- [Task instructions]
In the records below, the lines between the one holding "Google Maps: https://support.google.com/business/answer/2911778" and the one holding "brew install --HEAD", inclusive, are to be transcribed exactly; no pictures are to be included.

- [Dataset records]
----------

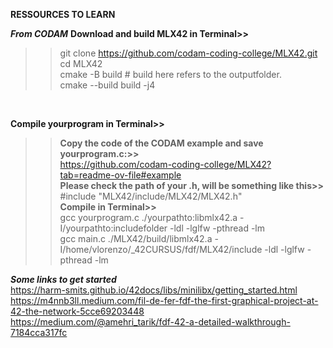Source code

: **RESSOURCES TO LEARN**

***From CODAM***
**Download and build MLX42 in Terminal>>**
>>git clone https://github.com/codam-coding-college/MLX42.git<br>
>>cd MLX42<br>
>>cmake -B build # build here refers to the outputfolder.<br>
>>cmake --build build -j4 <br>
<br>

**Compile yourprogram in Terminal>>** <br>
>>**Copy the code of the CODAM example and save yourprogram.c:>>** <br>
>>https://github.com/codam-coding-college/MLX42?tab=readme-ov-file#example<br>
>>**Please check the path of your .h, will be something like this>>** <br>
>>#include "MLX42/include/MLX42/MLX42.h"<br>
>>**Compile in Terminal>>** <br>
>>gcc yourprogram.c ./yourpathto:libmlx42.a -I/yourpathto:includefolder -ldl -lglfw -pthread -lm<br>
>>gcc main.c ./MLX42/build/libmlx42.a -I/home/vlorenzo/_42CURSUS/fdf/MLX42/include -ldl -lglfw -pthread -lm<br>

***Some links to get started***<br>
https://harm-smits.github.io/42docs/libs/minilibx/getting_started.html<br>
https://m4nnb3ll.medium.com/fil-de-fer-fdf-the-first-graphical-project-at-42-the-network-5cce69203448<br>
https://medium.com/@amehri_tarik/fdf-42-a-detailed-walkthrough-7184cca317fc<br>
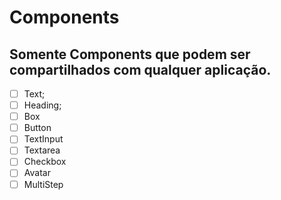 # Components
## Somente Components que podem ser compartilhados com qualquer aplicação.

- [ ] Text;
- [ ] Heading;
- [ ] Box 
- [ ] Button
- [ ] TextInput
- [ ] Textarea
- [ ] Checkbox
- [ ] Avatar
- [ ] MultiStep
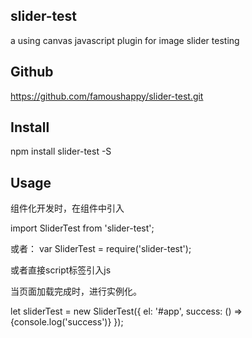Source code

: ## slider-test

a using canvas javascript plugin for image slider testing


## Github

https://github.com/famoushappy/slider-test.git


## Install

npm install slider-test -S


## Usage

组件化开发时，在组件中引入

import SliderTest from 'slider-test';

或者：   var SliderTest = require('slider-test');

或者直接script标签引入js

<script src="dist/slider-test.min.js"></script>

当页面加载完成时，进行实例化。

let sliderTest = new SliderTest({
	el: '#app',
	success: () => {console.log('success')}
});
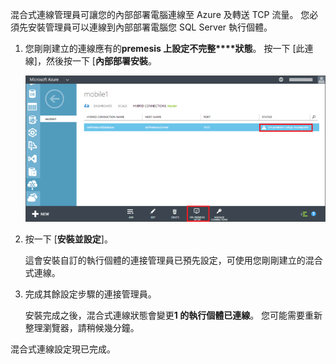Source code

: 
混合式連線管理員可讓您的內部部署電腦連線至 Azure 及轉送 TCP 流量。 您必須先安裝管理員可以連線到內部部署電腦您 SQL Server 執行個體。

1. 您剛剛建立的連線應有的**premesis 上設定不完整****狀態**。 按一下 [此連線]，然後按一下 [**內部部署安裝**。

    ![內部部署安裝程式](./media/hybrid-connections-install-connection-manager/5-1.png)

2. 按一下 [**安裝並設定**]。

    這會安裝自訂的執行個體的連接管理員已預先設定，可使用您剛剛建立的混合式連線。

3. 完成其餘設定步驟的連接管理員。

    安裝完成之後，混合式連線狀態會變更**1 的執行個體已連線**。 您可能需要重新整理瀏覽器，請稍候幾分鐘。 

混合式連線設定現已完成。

----------

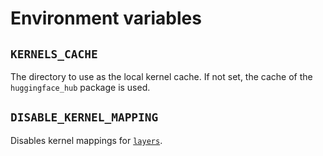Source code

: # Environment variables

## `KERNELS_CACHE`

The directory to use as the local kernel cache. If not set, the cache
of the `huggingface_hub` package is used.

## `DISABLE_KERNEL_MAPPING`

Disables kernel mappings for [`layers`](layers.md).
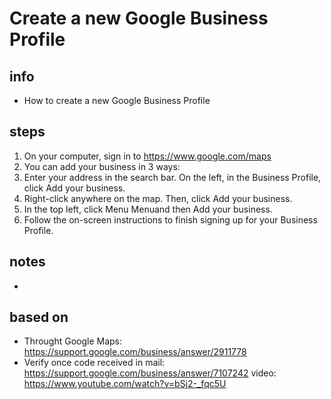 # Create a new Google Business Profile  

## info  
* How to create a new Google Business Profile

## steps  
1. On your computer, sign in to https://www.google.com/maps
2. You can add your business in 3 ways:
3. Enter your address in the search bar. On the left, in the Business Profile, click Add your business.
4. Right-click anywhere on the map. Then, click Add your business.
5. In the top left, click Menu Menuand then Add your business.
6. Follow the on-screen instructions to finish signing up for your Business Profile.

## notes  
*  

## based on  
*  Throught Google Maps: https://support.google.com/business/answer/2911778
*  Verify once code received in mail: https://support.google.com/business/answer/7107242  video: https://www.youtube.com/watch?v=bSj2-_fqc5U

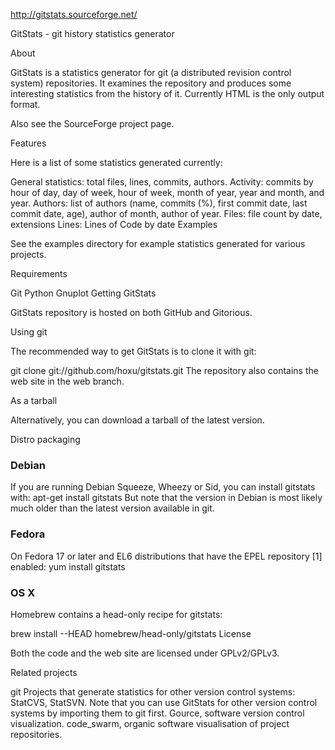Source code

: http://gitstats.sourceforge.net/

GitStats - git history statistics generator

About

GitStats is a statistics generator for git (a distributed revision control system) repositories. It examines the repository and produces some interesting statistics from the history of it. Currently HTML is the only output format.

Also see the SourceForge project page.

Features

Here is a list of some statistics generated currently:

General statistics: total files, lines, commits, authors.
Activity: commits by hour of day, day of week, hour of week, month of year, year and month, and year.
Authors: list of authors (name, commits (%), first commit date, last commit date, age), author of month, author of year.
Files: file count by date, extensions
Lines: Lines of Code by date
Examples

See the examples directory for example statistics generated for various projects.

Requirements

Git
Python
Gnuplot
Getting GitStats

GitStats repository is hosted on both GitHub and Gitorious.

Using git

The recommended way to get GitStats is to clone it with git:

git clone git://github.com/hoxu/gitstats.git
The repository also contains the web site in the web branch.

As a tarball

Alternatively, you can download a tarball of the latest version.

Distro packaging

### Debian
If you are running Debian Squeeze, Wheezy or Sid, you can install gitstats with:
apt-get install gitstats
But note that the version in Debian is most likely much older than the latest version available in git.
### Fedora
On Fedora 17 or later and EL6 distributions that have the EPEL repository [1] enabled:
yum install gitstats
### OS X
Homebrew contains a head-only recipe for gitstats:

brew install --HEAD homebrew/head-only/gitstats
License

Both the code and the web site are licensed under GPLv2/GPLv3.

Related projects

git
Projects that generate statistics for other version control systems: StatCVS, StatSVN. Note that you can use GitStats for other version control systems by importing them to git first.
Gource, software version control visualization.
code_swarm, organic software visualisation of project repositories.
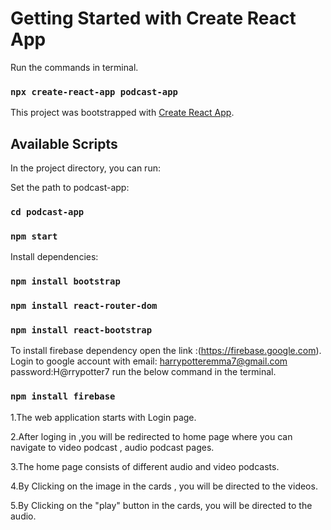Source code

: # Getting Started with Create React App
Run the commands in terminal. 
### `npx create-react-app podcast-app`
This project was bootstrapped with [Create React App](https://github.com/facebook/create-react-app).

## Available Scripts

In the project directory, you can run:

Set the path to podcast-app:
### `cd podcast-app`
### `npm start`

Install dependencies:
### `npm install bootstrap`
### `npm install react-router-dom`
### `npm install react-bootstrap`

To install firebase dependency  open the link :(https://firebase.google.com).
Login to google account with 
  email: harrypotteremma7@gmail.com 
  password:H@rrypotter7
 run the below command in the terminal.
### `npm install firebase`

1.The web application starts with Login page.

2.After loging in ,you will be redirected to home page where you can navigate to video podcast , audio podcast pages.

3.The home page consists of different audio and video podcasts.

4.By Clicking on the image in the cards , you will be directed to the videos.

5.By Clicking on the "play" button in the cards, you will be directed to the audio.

----------

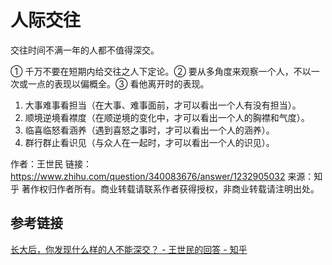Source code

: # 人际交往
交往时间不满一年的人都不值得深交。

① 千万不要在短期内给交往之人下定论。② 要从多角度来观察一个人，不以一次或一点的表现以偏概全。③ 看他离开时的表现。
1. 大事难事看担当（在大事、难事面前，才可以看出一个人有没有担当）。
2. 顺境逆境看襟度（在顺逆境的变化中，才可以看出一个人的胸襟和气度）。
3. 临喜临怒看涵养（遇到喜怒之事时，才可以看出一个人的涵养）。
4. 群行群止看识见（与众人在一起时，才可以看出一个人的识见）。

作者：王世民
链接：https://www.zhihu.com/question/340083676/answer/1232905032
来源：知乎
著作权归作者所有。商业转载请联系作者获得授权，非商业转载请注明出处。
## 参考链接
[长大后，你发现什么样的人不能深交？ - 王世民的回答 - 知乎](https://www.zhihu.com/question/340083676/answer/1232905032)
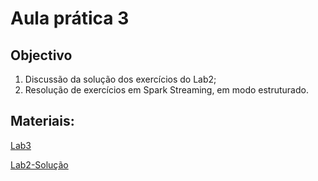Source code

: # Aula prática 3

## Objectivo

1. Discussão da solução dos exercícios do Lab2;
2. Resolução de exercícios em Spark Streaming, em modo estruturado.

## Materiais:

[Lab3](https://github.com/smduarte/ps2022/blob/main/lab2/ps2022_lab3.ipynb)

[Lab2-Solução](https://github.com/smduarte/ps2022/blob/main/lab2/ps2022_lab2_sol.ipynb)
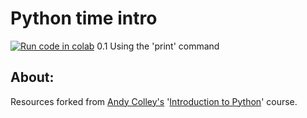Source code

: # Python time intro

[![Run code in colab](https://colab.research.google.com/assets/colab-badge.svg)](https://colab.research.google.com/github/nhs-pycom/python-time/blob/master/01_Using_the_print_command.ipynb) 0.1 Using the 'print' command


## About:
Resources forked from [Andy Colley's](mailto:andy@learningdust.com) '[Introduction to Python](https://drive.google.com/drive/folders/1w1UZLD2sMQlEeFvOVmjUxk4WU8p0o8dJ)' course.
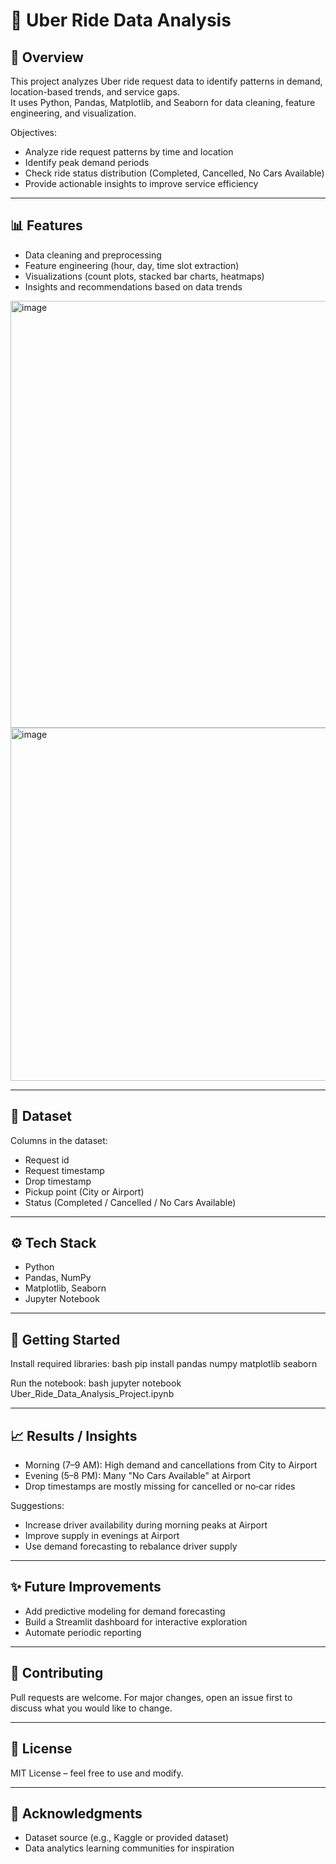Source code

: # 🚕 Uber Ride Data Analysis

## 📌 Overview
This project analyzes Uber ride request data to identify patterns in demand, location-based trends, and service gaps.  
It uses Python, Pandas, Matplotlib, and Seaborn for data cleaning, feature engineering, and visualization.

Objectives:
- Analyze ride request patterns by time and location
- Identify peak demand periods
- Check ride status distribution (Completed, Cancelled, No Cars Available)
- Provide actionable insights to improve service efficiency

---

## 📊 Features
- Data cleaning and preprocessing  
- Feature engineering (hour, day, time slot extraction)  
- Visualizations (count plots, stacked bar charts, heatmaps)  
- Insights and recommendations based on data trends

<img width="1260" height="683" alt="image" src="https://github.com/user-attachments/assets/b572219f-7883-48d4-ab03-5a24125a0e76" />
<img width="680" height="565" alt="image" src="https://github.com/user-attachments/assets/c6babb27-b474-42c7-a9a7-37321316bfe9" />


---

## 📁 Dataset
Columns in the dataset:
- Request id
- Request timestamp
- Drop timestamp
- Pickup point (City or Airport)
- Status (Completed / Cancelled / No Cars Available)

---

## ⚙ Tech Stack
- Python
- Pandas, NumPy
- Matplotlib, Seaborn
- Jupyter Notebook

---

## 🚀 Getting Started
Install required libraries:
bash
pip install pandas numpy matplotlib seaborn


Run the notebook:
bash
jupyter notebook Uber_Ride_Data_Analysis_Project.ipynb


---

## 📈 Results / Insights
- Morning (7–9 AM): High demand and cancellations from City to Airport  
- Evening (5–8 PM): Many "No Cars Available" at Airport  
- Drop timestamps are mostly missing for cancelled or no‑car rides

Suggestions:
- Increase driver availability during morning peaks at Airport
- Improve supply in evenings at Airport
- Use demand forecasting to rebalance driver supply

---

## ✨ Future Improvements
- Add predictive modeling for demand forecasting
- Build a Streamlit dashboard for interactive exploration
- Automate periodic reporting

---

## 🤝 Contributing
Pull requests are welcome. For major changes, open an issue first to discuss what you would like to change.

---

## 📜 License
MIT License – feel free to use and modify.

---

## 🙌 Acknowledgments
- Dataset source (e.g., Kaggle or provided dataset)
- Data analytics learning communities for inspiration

----------

- [Completed task]
*  Throught Google Maps: https://support.google.com/business/answer/2911778
*  Verify once code received in mail: https://support.google.com/business/answer/7107242  video: https://www.youtube.com/watch?v=bSj2-_fqc5U

Source code

: http://gitstats.sourceforge.net/

GitStats - git history statistics generator

About

GitStats is a statistics generator for git (a distributed revision control system) repositories. It examines the repository and produces some interesting statistics from the history of it. Currently HTML is the only output format.

Also see the SourceForge project page.

Features

Here is a list of some statistics generated currently:

General statistics: total files, lines, commits, authors.
Activity: commits by hour of day, day of week, hour of week, month of year, year and month, and year.
Authors: list of authors (name, commits (%), first commit date, last commit date, age), author of month, author of year.
Files: file count by date, extensions
Lines: Lines of Code by date
Examples

See the examples directory for example statistics generated for various projects.

Requirements

Git
Python
Gnuplot
Getting GitStats

GitStats repository is hosted on both GitHub and Gitorious.

Using git

The recommended way to get GitStats is to clone it with git:

git clone git://github.com/hoxu/gitstats.git
The repository also contains the web site in the web branch.

As a tarball

Alternatively, you can download a tarball of the latest version.

Distro packaging

### Debian
If you are running Debian Squeeze, Wheezy or Sid, you can install gitstats with:
apt-get install gitstats
But note that the version in Debian is most likely much older than the latest version available in git.
### Fedora
On Fedora 17 or later and EL6 distributions that have the EPEL repository [1] enabled:
yum install gitstats
### OS X
Homebrew contains a head-only recipe for gitstats:

brew install --HEAD homebrew/head-only/gitstats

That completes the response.